**Stored data**
========================================================================
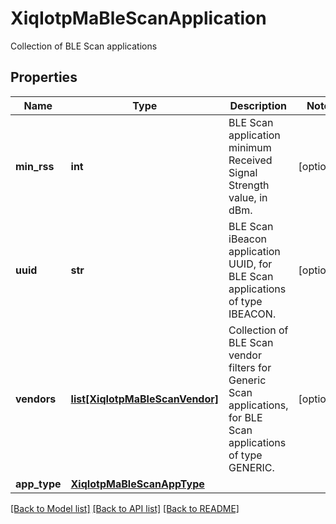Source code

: # XiqIotpMaBleScanApplication

Collection of BLE Scan applications
## Properties
Name | Type | Description | Notes
------------ | ------------- | ------------- | -------------
**min_rss** | **int** | BLE Scan application minimum Received Signal Strength value, in dBm. | [optional] 
**uuid** | **str** | BLE Scan iBeacon application UUID, for BLE Scan applications of type IBEACON. | [optional] 
**vendors** | [**list[XiqIotpMaBleScanVendor]**](XiqIotpMaBleScanVendor.md) | Collection of BLE Scan vendor filters for Generic Scan applications, for BLE Scan applications of type GENERIC. | [optional] 
**app_type** | [**XiqIotpMaBleScanAppType**](XiqIotpMaBleScanAppType.md) |  | 

[[Back to Model list]](../README.md#documentation-for-models) [[Back to API list]](../README.md#documentation-for-api-endpoints) [[Back to README]](../README.md)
========================================================================
Please transcribe the entries exactly, omitting the images.

**Answer**
Source code

: # XiqIotpMaBleScanApplication

Collection of BLE Scan applications
## Properties
Name | Type | Description | Notes
------------ | ------------- | ------------- | -------------
**min_rss** | **int** | BLE Scan application minimum Received Signal Strength value, in dBm. | [optional] 
**uuid** | **str** | BLE Scan iBeacon application UUID, for BLE Scan applications of type IBEACON. | [optional] 
**vendors** | [**list[XiqIotpMaBleScanVendor]**](XiqIotpMaBleScanVendor.md) | Collection of BLE Scan vendor filters for Generic Scan applications, for BLE Scan applications of type GENERIC. | [optional] 
**app_type** | [**XiqIotpMaBleScanAppType**](XiqIotpMaBleScanAppType.md) |  | 

[[Back to Model list]](../README.md#documentation-for-models) [[Back to API list]](../README.md#documentation-for-api-endpoints) [[Back to README]](../README.md)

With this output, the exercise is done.